> [Exercise directions]: Locate the string "need" throughout the material and copy every line in which it occurs.

> [Exercise data]:
···
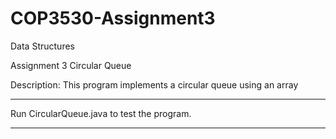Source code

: # COP3530-Assignment3
 Data Structures
 
 Assignment 3 Circular Queue

 Description:   This program implements a circular queue 
                using an array

 -------------------------------------------------------------

 Run CircularQueue.java to test the program.

 -------------------------------------------------------------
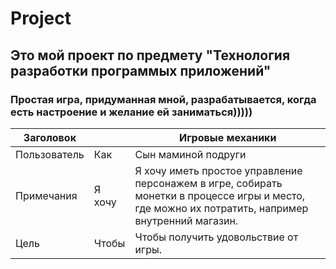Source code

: # Project
## Это мой проект по предмету "Технология разработки программых приложений"
### Простая игра, придуманная мной, разрабатывается, когда есть настроение и желание ей заниматься)))))
| Заголовок    |        | Игровые механики                                                                                                                                 
|--------------|--------|---------------------------------------------------------------------------------------------------------------------------------------------------|
| Пользователь | Как    | Сын маминой подруги                                                                                                                               |
| Примечания   | Я хочу | Я хочу иметь простое управление персонажем в игре, собирать монетки в процессе игры и место, где можно их потратить, например внутренний магазин. |
| Цель         | Чтобы  | Чтобы получить удовольствие от игры.      

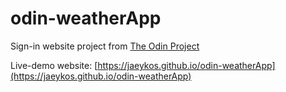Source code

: # odin-weatherApp

Sign-in website project from [The Odin Project](https://www.theodinproject.com/lessons/node-path-javascript-weather-app)

Live-demo website: [https://jaeykos.github.io/odin-weatherApp](https://jaeykos.github.io/odin-weatherApp) 
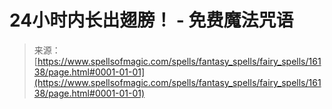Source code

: <!--yml

category: 未分类

date: 2024-06-12 18:56:05

-->

# 24小时内长出翅膀！ - 免费魔法咒语

> 来源：[https://www.spellsofmagic.com/spells/fantasy_spells/fairy_spells/16138/page.html#0001-01-01](https://www.spellsofmagic.com/spells/fantasy_spells/fairy_spells/16138/page.html#0001-01-01)
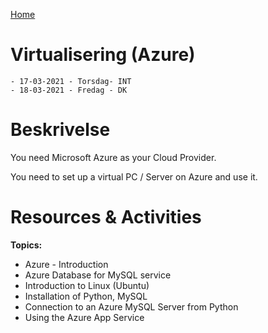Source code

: [Home](modul-4-2.md)
# Virtualisering (Azure)
    - 17-03-2021 - Torsdag- INT
    - 18-03-2021 - Fredag - DK


# Beskrivelse
You need Microsoft Azure as your Cloud Provider.

You need to set up a virtual PC / Server on Azure and use it.

# Resources & Activities

**Topics:**

- Azure - Introduction
- Azure Database for MySQL service
- Introduction to Linux (Ubuntu)
- Installation of Python, MySQL
- Connection to an Azure MySQL Server from Python
- Using the Azure App Service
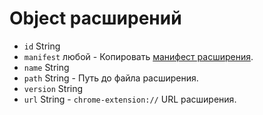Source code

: # Object расширений

* `id` String
* `manifest` любой - Копировать [манифест расширения](https://developer.chrome.com/extensions/manifest).
* `name` String
* `path` String - Путь до файла расширения.
* `version` String
* `url` String - `chrome-extension://` URL расширения.
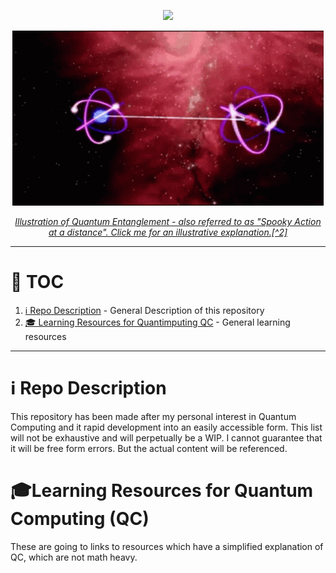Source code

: <!---
Fri 01 Jul 2022 01:44:28 PM UTC
Portfolio Website - m0ham3d.com
--->
<p align="center">
<a href="https://twitter.com/m0ham3dxx" target="_blank">
<img src="https://hits.seeyoufarm.com/api/count/incr/badge.svg?url=https%3A%2F%2Fgithub.com%2Fm0ham3dx%2FFreeQuantumComputingResources&count_bg=%234C0027&title_bg=%23000C66&icon=youtubemusic.svg&icon_color=%23FFE103&title=Lurkers&edge_flat=false"/>
</a>
</p>
<p align="center">
<a href="https://twitter.com/m0ham3dxx" target="_blank">
<img src="./img/qe.gif" alt="Quantum Entanglement">
<p align="center">
<a href="./infogfx/QEE.jpg" target="_blank">
<i> Illustration of Quantum Entanglement - also referred to as "Spooky Action at a distance". Click me for an illustrative explanation.[^2] </i> 
</a>
</p>
</a>
</p>
<p align="center">
<a href="https://twitter.com/m0ham3dxx" target="_blank">

</a>
</p>



----
# 🤌 TOC

1. [ℹ️ Repo Description](#repo-description) - General Description of this repository 
2. [🎓 Learning Resources for Quantimputing QC](#learning-resources-for-quantum-computing-qc) - General learning resources 

----
# ℹ️ Repo Description
This repository has been made after my personal interest in Quantum Computing and it rapid development into an easily accessible form. This list will not be exhaustive and will perpetually be a WIP. I cannot guarantee that it will be free form errors. But the actual content will be referenced.

# 🎓Learning Resources for Quantum Computing (QC)

These are going to links to resources which have a simplified explanation of QC, which are not math heavy.

[^1]: [THis](youtube.com) - ll 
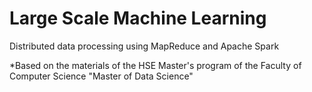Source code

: # Large Scale Machine Learning
Distributed data processing using MapReduce and Apache Spark

*Based on the materials of the HSE Master's program of the Faculty of Computer Science "Master of Data Science"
···
> [Result of the exercise]:
You need Microsoft Azure as your Cloud Provider.
You need to set up a virtual PC / Server on Azure and use it.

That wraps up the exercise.